News

Sports

Business

Entertainment

GhanaWeb TV

Africa

Opinions

Country

Evidence against BNI, Nanfuri were false

Wed, 19 Feb 2003 Source: gna

Naval Captain (Rtd.) Baffuor Asase-Gyimah, former National Security Coordinator, on Tuesday told the National Reconciliation Commission (NRC) that some evidence of torture levelled against the Bureau of National Investigations (BNI) should be taken with a pinch of salt.

He also said he was amazed at allegations made against Peter Nanfuri, then Director of the BNI, during the Provisional National Defence Council (PNDC) era. "People are throwing dust into the eyes of the honourable members of the Commission, but when the dust settles we shall know that truth about the BNI and Nanfuri."

Capt. Asase-Gyimah made his first appearance at the NRC to respond to allegations of torture made against him by Ex-private Samuel Twumhene and corroborated by one Stanley Okyere, also an ex-soldier.

He was alleged to have ordered the late Flt. Lt. Kojo Lee and Flt. Lt. Fordjuor to torture Twumhene during an interrogation in February 1983, after an alleged coup plot against the PNDC.

Capt. Asase-Gyimah said from his intercourse with the BNI as national security coordinator he learnt that the BNI comprised honourable men and women, who had graduated with honours and were serious about life. They would therefore, not get involved in the kind of torture described by the various witnesses at the Commission over the past five weeks.

"I know that everything which happened in the BNI is normally recorded on paper, audio and video tapes, and I would advise that the Commission goes for the facts at the BNI before drawing their conclusions on the evidence given by witness.

"But I can say on authority that the BNI is not even a quarter of what people are painting it to be," he said. He, however, could not say the same for the Gondar Barracks at Burma Camp, where he admitted, torture, mayhem and molestation of suspects was rampant during the revolutionary days, between 1982 and 1983.

"I personally witnessed the molestation of the junior military men, who might have included Twumhene, by their colleagues at the Gondar Barracks after they were arrested at their coup plot base and I stopped the molestation," he said.

Capt. Asase-Gyimah, a lawyer by profession, advised the Commission to take evidence about issues of national security in camera, adding that such issues were sensitive and it was important that the national security machinery was protected from the tendencies of negative evidence.

He said BNI was the only protective machinery this nation had and it was imperative that its integrity was protected. Capt. Asase Gyimah, however, admitted that he did not have all the answers about the alleged nefarious activities of the BNI, saying that some personnel of the BNI subjected suspects to unofficial and unprofessional interrogations and he could not account for them.

Asked whether he was aware of late night interrogations and torture at the BNI, he said he himself was on two occasions, almost picked up by personnel from the BNI in the night. Based on that he could say there were some nocturnal activities by BNI personnel but he not could say those were official.

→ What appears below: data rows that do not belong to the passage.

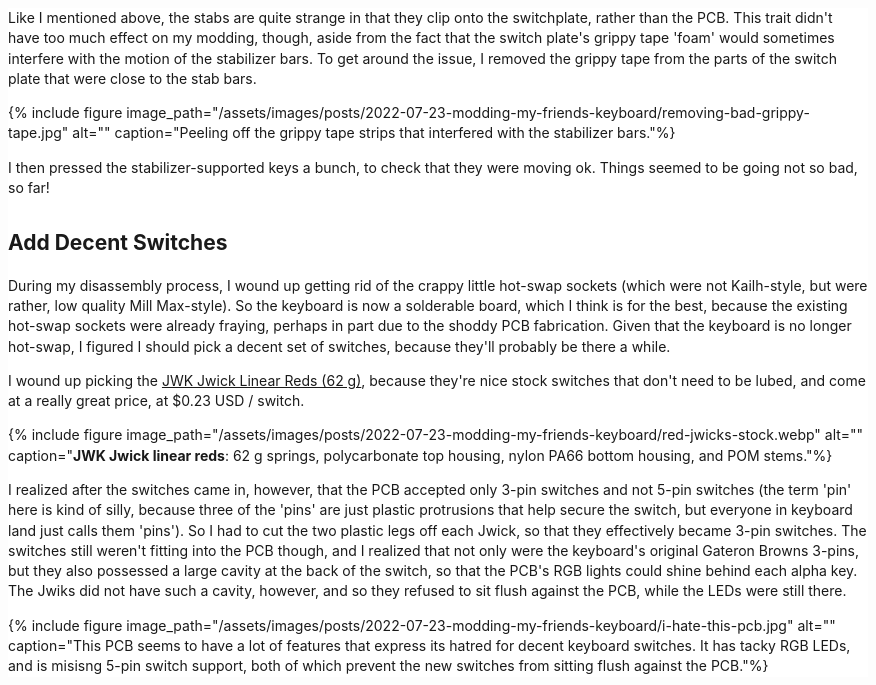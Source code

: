 Like I mentioned above, the stabs are quite strange in that they clip onto the switchplate, rather than the PCB. This trait didn't have too much effect on my modding, though, aside from the fact that the switch plate's grippy tape 'foam' would sometimes interfere with the motion of the stabilizer bars. To get around the issue, I removed the grippy tape from the parts of the switch plate that were close to the stab bars. 

{% include figure image_path="/assets/images/posts/2022-07-23-modding-my-friends-keyboard/removing-bad-grippy-tape.jpg" alt="" caption="Peeling off the grippy tape strips that interfered with the stabilizer bars."%}

I then pressed the stabilizer-supported keys a bunch, to check that they were moving ok. Things seemed to be going not so bad, so far!

## Add Decent Switches
During my disassembly process, I wound up getting rid of the crappy little hot-swap sockets (which were not Kailh-style, but were rather, low quality Mill Max-style). So the keyboard is now a solderable board, which I think is for the best, because the existing hot-swap sockets were already fraying, perhaps in part due to the shoddy PCB fabrication. Given that the keyboard is no longer hot-swap, I figured I should pick a decent set of switches, because they'll probably be there a while.

I wound up picking the [JWK Jwick Linear Reds (62 g)](https://divinikey.com/products/jwk-jwick-linear-switches?variant=39897727893569), because they're nice stock switches that don't need to be lubed, and come at a really great price, at $0.23 USD / switch.  

{% include figure image_path="/assets/images/posts/2022-07-23-modding-my-friends-keyboard/red-jwicks-stock.webp" alt="" caption="**JWK Jwick linear reds**: 62 g springs, polycarbonate top housing, nylon PA66 bottom housing, and POM stems."%}

I realized after the switches came in, however, that the PCB accepted only 3-pin switches and not 5-pin switches (the term 'pin' here is kind of silly, because three of the 'pins' are just plastic protrusions that help secure the switch, but everyone in keyboard land just calls them 'pins'). So I had to cut the two plastic legs off each Jwick, so that they effectively became 3-pin switches. The switches still weren't fitting into the PCB though, and I realized that not only were the keyboard's original Gateron Browns 3-pins, but they also possessed a large cavity at the back of the switch, so that the PCB's RGB lights could shine behind each alpha key. The Jwiks did not have such a cavity, however, and so they refused to sit flush against the PCB, while the LEDs were still there. 

{% include figure image_path="/assets/images/posts/2022-07-23-modding-my-friends-keyboard/i-hate-this-pcb.jpg" alt="" caption="This PCB seems to have a lot of features that express its hatred for decent keyboard switches. It has tacky RGB LEDs, and is misisng 5-pin switch support, both of which prevent the new switches from sitting flush against the PCB."%}

<figure class="half">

Almost every member of the Commission explained to Capt. Asase-Gyimah that the evidence before the Commission about the BNI and Nanfuri were given in writing by different persons, at different times and different locations ahead of the hearing and yet all of them pointed to the same issue of torture and late night interrogations.

He still insisted that the Commission would need to get the individual records of those who made the allegations from the BNI and find out from the records what actually happened at the BNI. Justice K. E. Amua-Sekyi told Capt. Asase-Gyimah that the Commission had thoroughly investigated the evidence at the BNI ahead of the hearing and therefore, had the kind of evidence Asase-Gyimah was talking about.

For the first time at the hearing, the Chairman asked a question when he asked Capt. Asase-Gyimah the disparity between the rule and practice regarding the molestation of junior military men by senior officers.

Capt. Asase-Gyimah said the rule debars officers from using their hands on the men. The NRC chairman referred him to a book titled "When the Gun Rules" saying in that book it was revealed that military officers used their hands on military men.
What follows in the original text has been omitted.